Nope! Little known to people, you just need to locally clone your repository with --bare and upload that. You will see you can clone it even if you don't have a git server!

It is a very slick, minimalist solution.

[-] fafff@lemmy.ml 16 points 1 year ago

It might not be a solution for everyone, but you can self host a git repository on your static site!

stagit is a static git site generator. It is lean, you can self host it even of the cheapest of shared hosting and it makes code browseable via html, which is a plus for sharing and receiving suggestions/contributions.

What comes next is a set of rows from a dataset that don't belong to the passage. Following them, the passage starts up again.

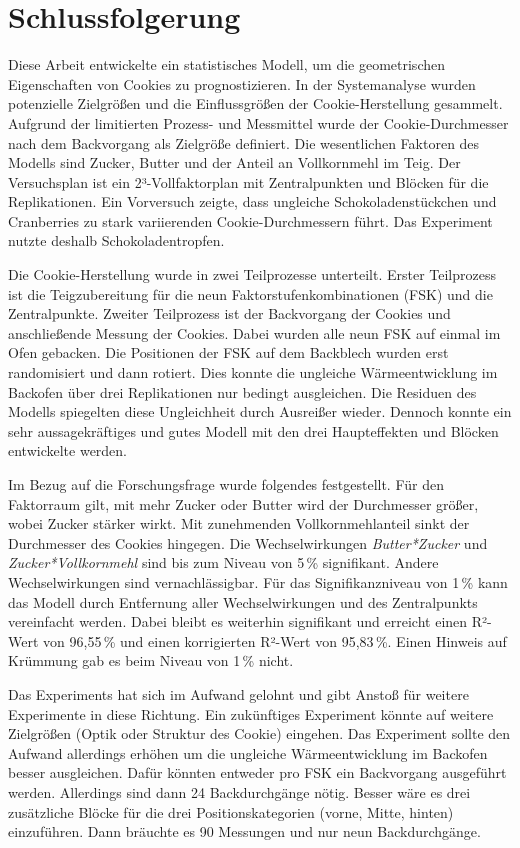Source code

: \chapter{Schlussfolgerung}\label{ch:schlussfolgerung}

Diese Arbeit entwickelte ein statistisches Modell, um die geometrischen Eigenschaften von Cookies zu prognostizieren.
In der Systemanalyse wurden potenzielle Zielgrößen und die Einflussgrößen der Cookie-Herstellung gesammelt.
Aufgrund der limitierten Prozess- und Messmittel wurde der Cookie-Durchmesser nach dem Backvorgang als Zielgröße definiert.
Die wesentlichen Faktoren des Modells sind Zucker, Butter und der Anteil an Vollkornmehl im Teig.
Der Versuchsplan ist ein 2³-Vollfaktorplan mit Zentralpunkten und Blöcken für die Replikationen.
Ein Vorversuch zeigte, dass ungleiche Schokoladenstückchen und Cranberries zu stark variierenden Cookie-Durchmessern führt.
Das Experiment nutzte deshalb Schokoladentropfen.

Die Cookie-Herstellung wurde in zwei Teilprozesse unterteilt.
Erster Teilprozess ist die Teigzubereitung für die neun Faktorstufenkombinationen (FSK) und die Zentralpunkte.
Zweiter Teilprozess ist der Backvorgang der Cookies und anschließende Messung der Cookies.
Dabei wurden alle neun FSK auf einmal im Ofen gebacken.
Die Positionen der FSK auf dem Backblech wurden erst randomisiert und dann rotiert.
Dies konnte die ungleiche Wärmeentwicklung im Backofen über drei Replikationen nur bedingt ausgleichen.
Die Residuen des Modells spiegelten diese Ungleichheit durch Ausreißer wieder.
Dennoch konnte ein sehr aussagekräftiges und gutes Modell mit den drei Haupteffekten und Blöcken entwickelte werden.

Im Bezug auf die Forschungsfrage wurde folgendes festgestellt.
Für den Faktorraum gilt, mit mehr Zucker oder Butter wird der Durchmesser größer, wobei Zucker stärker wirkt.
Mit zunehmenden Vollkornmehlanteil sinkt der Durchmesser des Cookies hingegen.
Die Wechselwirkungen \emph{Butter*Zucker} und \emph{Zucker*Vollkornmehl} sind bis zum Niveau von 5\,\% signifikant.
Andere Wechselwirkungen sind vernachlässigbar.
Für das Signifikanzniveau von 1\,\% kann das Modell durch Entfernung aller Wechselwirkungen und des Zentralpunkts vereinfacht werden.
Dabei bleibt es weiterhin signifikant und erreicht einen R²-Wert von 96,55\,\% und einen korrigierten R²-Wert von 95,83\,\%.
Einen Hinweis auf Krümmung gab es beim Niveau von 1\,\% nicht.

Das Experiments hat sich im Aufwand gelohnt und gibt Anstoß für weitere Experimente in diese Richtung.
Ein zukünftiges Experiment könnte auf weitere Zielgrößen (\zB Optik oder Struktur des Cookie) eingehen.
Das Experiment sollte den Aufwand allerdings erhöhen um die ungleiche Wärmeentwicklung im Backofen besser ausgleichen.
Dafür könnten entweder pro FSK ein Backvorgang ausgeführt werden.
Allerdings sind dann 24 Backdurchgänge nötig.
Besser wäre es drei zusätzliche Blöcke für die drei Positionskategorien (vorne, Mitte, hinten) einzuführen.
Dann bräuchte es 90 Messungen und nur neun Backdurchgänge.
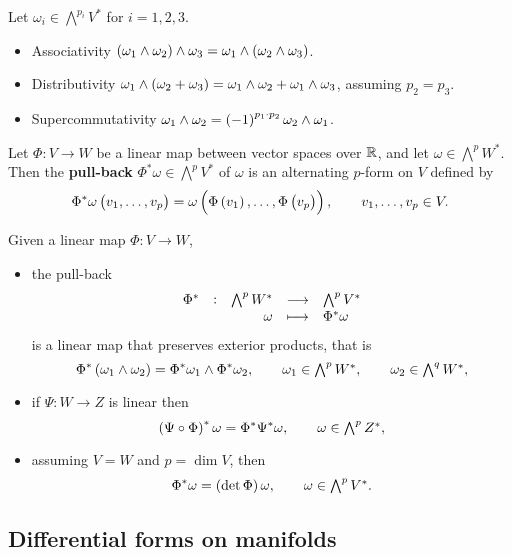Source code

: \begin{proposition}
\label{prop:1.6}
Let $ \omega_i \in \bigwedge^{p_i}V^* $ for $ i = 1, 2, 3 $.
\begin{itemize}
\item Associativity $ \br{\omega_1 \wedge \omega_2} \wedge \omega_3 = \omega_1 \wedge \br{\omega_2 \wedge \omega_3} $.
\item Distributivity $ \omega_1 \wedge \br{\omega_2 + \omega_3} = \omega_1 \wedge \omega_2 + \omega_1 \wedge \omega_3 $, assuming $ p_2 = p_3 $.
\item Supercommutativity $ \omega_1 \wedge \omega_2 = \br{-1}^{p_1 \cdot p_2}\omega_2 \wedge \omega_1 $.
\end{itemize}
\end{proposition}

\begin{definition}
Let $ \Phi : V \to W $ be a linear map between vector spaces over $ \mathbb{R} $, and let $ \omega \in \bigwedge^pW^* $. Then the \textbf{pull-back} $ \Phi^*\omega \in \bigwedge^pV^* $ of $ \omega $ is an alternating $ p $-form on $ V $ defined by
$$ \Phi^*\omega\br{v_1, \dots, v_p} = \omega\br{\Phi\br{v_1}, \dots, \Phi\br{v_p}}, \qquad v_1, \dots, v_p \in V. $$
\end{definition}

\pagebreak

\begin{proposition}
\label{prop:1.8}
Given a linear map $ \Phi : V \to W $,
\begin{itemize}
\item the pull-back
$$ \function[\Phi^*]{\bigwedge^pW^*}{\bigwedge^pV^*}{\omega}{\Phi^*\omega} $$
is a linear map that preserves exterior products, that is
$$ \Phi^*\br{\omega_1 \wedge \omega_2} = \Phi^*\omega_1 \wedge \Phi^*\omega_2, \qquad \omega_1 \in \textstyle\bigwedge^pW^*, \qquad \omega_2 \in \textstyle\bigwedge^qW^*, $$
\item if $ \Psi : W \to Z $ is linear then
$$ \br{\Psi \circ \Phi}^*\omega = \Phi^*\Psi^*\omega, \qquad \omega \in \textstyle\bigwedge^pZ^*, $$
\item assuming $ V = W $ and $ p = \dim V $, then
$$ \Phi^*\omega = \br{\det \Phi}\omega, \qquad \omega \in \textstyle\bigwedge^pV^*. $$
\end{itemize}
\end{proposition}

\subsection{Differential forms on manifolds}

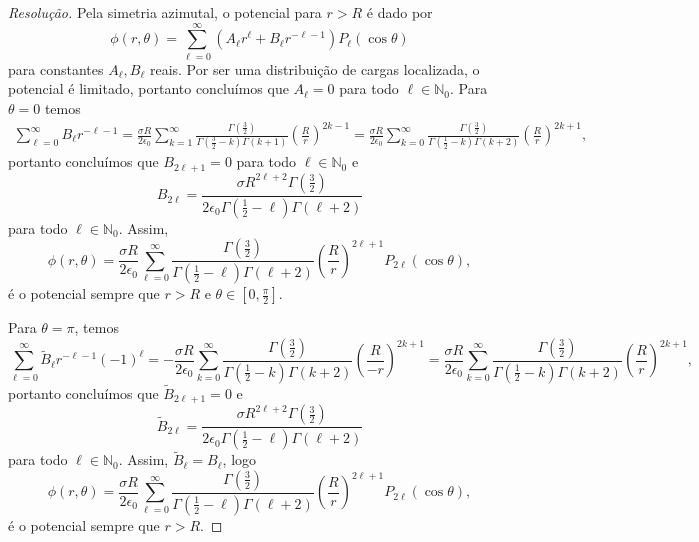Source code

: \begin{proof}[Resolução]
    Pela simetria azimutal, o potencial para \(r > R\) é dado por
    \begin{equation*}
        \phi(r, \theta) = \sum_{\ell = 0}^\infty \left(A_\ell r^\ell + B_\ell r^{-\ell -1}\right)P_\ell(\cos\theta)
    \end{equation*}
    para constantes \(A_\ell, B_\ell\) reais. Por ser uma distribuição de cargas localizada, o potencial é limitado, portanto concluímos que \(A_\ell = 0\) para todo \(\ell \in \mathbb{N}_0\). Para \(\theta = 0\) temos
    \begin{align*}
        \sum_{\ell = 0}^\infty B_\ell r^{-\ell - 1}
        = \frac{\sigma R}{2 \epsilon_0} \sum_{k = 1}^\infty \frac{\Gamma\left(\frac32\right)}{\Gamma\left(\frac32 - k\right) \Gamma(k + 1)}\left(\frac{R}{r}\right)^{2k-1}
        = \frac{\sigma R}{2 \epsilon_0} \sum_{k = 0}^\infty \frac{\Gamma\left(\frac32\right)}{\Gamma\left(\frac12 - k\right) \Gamma(k + 2)}\left(\frac{R}{r}\right)^{2k+1},
    \end{align*}
    portanto concluímos que \(B_{2\ell + 1} = 0\) para todo \(\ell \in \mathbb{N}_0\) e
    \begin{equation*}
        B_{2\ell} = \frac{\sigma R^{2\ell + 2}\Gamma\left(\frac32\right)}{2 \epsilon_0 \Gamma(\frac12 - \ell) \Gamma(\ell+2)}
    \end{equation*}
    para todo \(\ell \in \mathbb{N}_0\). Assim,
    \begin{equation*}
        \phi(r, \theta) = \frac{\sigma R}{2 \epsilon_0}\sum_{\ell = 0}^\infty \frac{\Gamma\left(\frac32\right)}{\Gamma\left(\frac12 - \ell\right)\Gamma(\ell + 2)} \left(\frac{R}{r}\right)^{2\ell + 1} P_{2\ell}(\cos\theta),
    \end{equation*}
    é o potencial sempre que \(r > R\) e \(\theta \in [0, \frac{\pi}{2}]\).

    Para \(\theta = \pi\), temos
    \begin{equation*}
        \sum_{\ell=0}^\infty \tilde{B}_\ell r^{-\ell - 1} (-1)^\ell = -\frac{\sigma R}{2 \epsilon_0} \sum_{k = 0}^\infty \frac{\Gamma\left(\frac32\right)}{\Gamma\left(\frac12 - k\right) \Gamma\left(k+2\right)}\left(\frac{R}{-r}\right)^{2k + 1} = \frac{\sigma R}{2 \epsilon_0} \sum_{k = 0}^\infty \frac{\Gamma\left(\frac32\right)}{\Gamma\left(\frac12 - k\right) \Gamma\left(k+2\right)} \left(\frac{R}{r}\right)^{2k + 1},
    \end{equation*}
    portanto concluímos que \(\tilde{B}_{2\ell + 1} = 0\)  e
    \begin{equation*}
        \tilde{B}_{2\ell} = \frac{\sigma R^{2\ell + 2}\Gamma\left(\frac32\right)}{2 \epsilon_0 \Gamma \left(\frac12 - \ell\right) \Gamma(\ell + 2)}
    \end{equation*}
    para todo \(\ell \in \mathbb{N}_0\). Assim, \(\tilde{B}_{\ell} = B_{\ell}\), logo
    \begin{equation*}
        \phi(r, \theta) = \frac{\sigma R}{2 \epsilon_0}\sum_{\ell = 0}^\infty \frac{\Gamma\left(\frac32\right)}{\Gamma\left(\frac12 - \ell\right)\Gamma(\ell + 2)} \left(\frac{R}{r}\right)^{2\ell + 1} P_{2\ell}(\cos\theta),
    \end{equation*}
    é o potencial sempre que \(r > R\).
\end{proof}
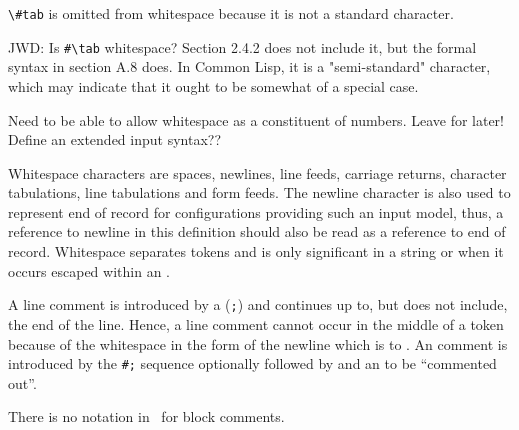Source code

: %
\label{comments}
%
\begin{optPrivate}
    \verb+\#tab+ is omitted from whitespace because it is not a standard
    character.

    JWD: Is \verb+#\tab+ whitespace?  Section 2.4.2 does not include it, but the
    formal syntax in section A.8 does.  In Common Lisp, it is a "semi-standard"
    character, which may indicate that it ought to be somewhat of a special
    case.

    Need to be able to allow whitespace as a constituent of numbers.  Leave for
    later!  Define an extended input syntax??
\end{optPrivate}
%
\begin{optDefinition}
Whitespace characters are spaces, newlines, line
feeds, carriage returns, character tabulations, line tabulations and form feeds.
The newline character is also used to represent end of record for configurations
providing such an input model, thus, a reference to newline in this definition
should also be read as a reference to end of record.  Whitespace separates
tokens and is only significant in a string or when it occurs escaped within an
.

A line comment  is introduced by a 
(\verb+;+) and continues up to, but does not include, the end of the line.
Hence, a line comment cannot occur in the middle of a token because of the
whitespace in the form of the newline which is to .  An
 comment  is introduced by the
\verb+#;+ sequence optionally followed by  and an
 to be ``commented out''.
%
\Syntax
{}

%
\begin{note}
    There is no notation in \eulisp\ for block comments.
\end{note}
\end{optDefinition}


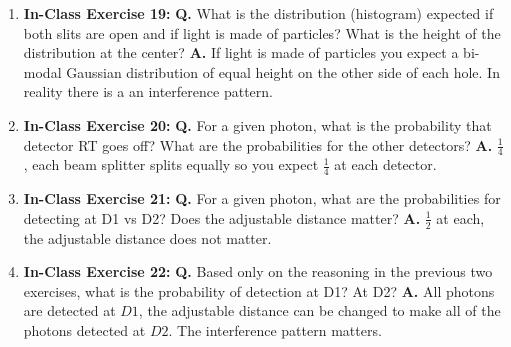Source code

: \documentclass[main.tex]{subfiles}
\begin{document}
\begin{enumerate}
\item[] \textbf{In-Class Exercise 19:} \textbf{Q.} What is the distribution (histogram) expected if both slits are open and if light is made of particles? What is the height of the distribution at the center? \textbf{A.} If light is made of particles you expect a bi-modal Gaussian distribution of equal height on the other side of each hole. In reality there is a an interference pattern.

\item[] \textbf{In-Class Exercise 20:} \textbf{Q.} For a given photon, what is the probability that detector RT goes off? What are the probabilities for the other detectors? \textbf{A.} $\frac{1}{4}$, each beam splitter splits equally so you expect $\frac{1}{4}$ at each detector.

\item[] \textbf{In-Class Exercise 21:} \textbf{Q.} For a given photon, what are the probabilities for detecting at D1 vs D2? Does the adjustable distance matter? \textbf{A.} $\frac{1}{2}$ at each, the adjustable distance does not matter.

\item[] \textbf{In-Class Exercise 22:} \textbf{Q.} Based only on the reasoning in the previous two exercises, what is the probability of detection at D1? At D2? \textbf{A.} All photons are detected at $D1$, the adjustable distance can be changed to make all of the photons detected at $D2$. The interference pattern matters.

\end{enumerate}
\end{document}
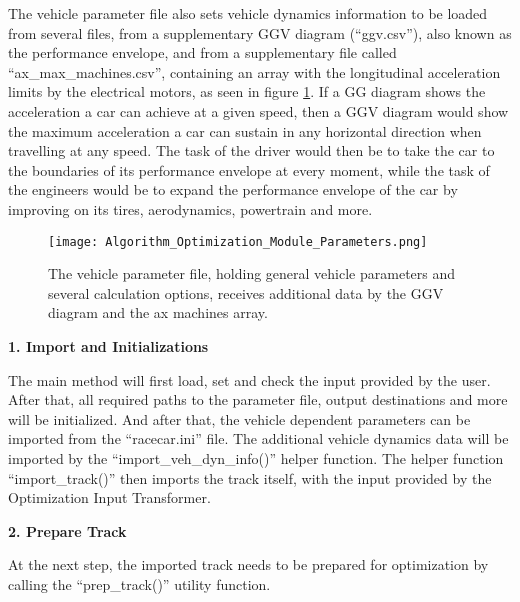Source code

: The vehicle parameter file also sets vehicle dynamics information to be loaded from several files, from a supplementary GGV diagram (``ggv.csv''), also known as the performance envelope, and from a supplementary file called ``ax\_max\_machines.csv'', containing an array with the longitudinal acceleration limits by the electrical motors, as seen in figure \ref{fig:Optimization Algorithm Module Parameters}. If a GG diagram shows the acceleration a car can achieve at a given speed, then a GGV diagram would show the maximum acceleration a car can sustain in any horizontal direction when travelling at any speed. The task of the driver would then be to take the car to the boundaries of its performance envelope at every moment, while the task of the engineers would be to expand the performance envelope of the car by improving on its tires, aerodynamics, powertrain and more.
\begin{figure}[H]
    \centering
    \texttt{[image: Algorithm\_Optimization\_Module\_Parameters.png]}
    \caption{The vehicle parameter file, holding general vehicle parameters and several calculation options, receives additional data by the GGV diagram and the ax machines array.}
    \label{fig:Optimization Algorithm Module Parameters}
\end{figure}

\textbf{1. Import and Initializations}

The main method will first load, set and check the input provided by the user. After that, all required paths to the parameter file, output destinations and more will be initialized. And after that, the vehicle dependent parameters can be imported from the ``racecar.ini'' file. The additional vehicle dynamics data will be imported by the ``import\_veh\_dyn\_info()'' helper function. The helper function ``import\_track()'' then imports the track itself, with the input provided by the Optimization Input Transformer.

\textbf{2. Prepare Track}

At the next step, the imported track needs to be prepared for optimization by calling the ``prep\_track()'' utility function.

For a relatively small, low bandwith project it is a charm. As an example, here are my repositories.

[-] fafff@lemmy.ml 27 points 1 year ago

Documentation is very useful today (to clarify our thoughts on what is useful and what is not, what is in scope and what is not), and for our future selves.

Writing small bits of software made me appreciative of the work teams put on large pieces of infrastructure!

[-] fafff@lemmy.ml 13 points 1 year ago

If some code links to your GPL library, the whole project has to be licenced GPLv3, full stop. This does not "prevent people to use [it] at all", it just stipulates that they have to make the source available and the source of improvements they make available. Each substantial library I write in my free time is GPLv3. I want to contribute to the ecosystem and I want everyone enjoying my work contributing back to the ecosystem.

A similar licence, called LGPL, allows dynamic linking without having to make the code of the whole project available, just the code of the specific library + improvements. If for some reason you need this, I invite you to check how dynamic linking works in Pharo and read this FAQ by the FSF (and all other FAQs, it is a very clear, informative document).